◆ **WORK REQUEST**:
The response should consist of the records that follow, repeated exactly.

Extracted records
········

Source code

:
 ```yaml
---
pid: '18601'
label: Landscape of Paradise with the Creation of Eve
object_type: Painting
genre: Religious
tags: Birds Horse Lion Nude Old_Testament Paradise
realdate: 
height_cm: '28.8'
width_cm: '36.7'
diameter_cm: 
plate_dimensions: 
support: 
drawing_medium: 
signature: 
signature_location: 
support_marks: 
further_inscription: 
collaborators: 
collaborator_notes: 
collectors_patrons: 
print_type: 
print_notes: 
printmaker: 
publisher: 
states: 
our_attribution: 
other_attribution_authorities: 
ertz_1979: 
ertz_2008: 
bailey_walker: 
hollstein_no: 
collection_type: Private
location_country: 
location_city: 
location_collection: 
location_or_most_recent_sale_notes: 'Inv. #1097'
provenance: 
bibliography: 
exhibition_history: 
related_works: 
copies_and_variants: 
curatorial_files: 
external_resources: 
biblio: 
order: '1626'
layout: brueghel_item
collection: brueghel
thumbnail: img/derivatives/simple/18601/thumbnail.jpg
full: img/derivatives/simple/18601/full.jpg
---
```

········

◆ **SOLUTION**:
Source code

:
 ```yaml
---
pid: '18601'
label: Landscape of Paradise with the Creation of Eve
object_type: Painting
genre: Religious
tags: Birds Horse Lion Nude Old_Testament Paradise
realdate: 
height_cm: '28.8'
width_cm: '36.7'
diameter_cm: 
plate_dimensions: 
support: 
drawing_medium: 
signature: 
signature_location: 
support_marks: 
further_inscription: 
collaborators: 
collaborator_notes: 
collectors_patrons: 
print_type: 
print_notes: 
printmaker: 
publisher: 
states: 
our_attribution: 
other_attribution_authorities: 
ertz_1979: 
ertz_2008: 
bailey_walker: 
hollstein_no: 
collection_type: Private
location_country: 
location_city: 
location_collection: 
location_or_most_recent_sale_notes: 'Inv. #1097'
provenance: 
bibliography: 
exhibition_history: 
related_works: 
copies_and_variants: 
curatorial_files: 
external_resources: 
biblio: 
order: '1626'
layout: brueghel_item
collection: brueghel
thumbnail: img/derivatives/simple/18601/thumbnail.jpg
full: img/derivatives/simple/18601/full.jpg
---
```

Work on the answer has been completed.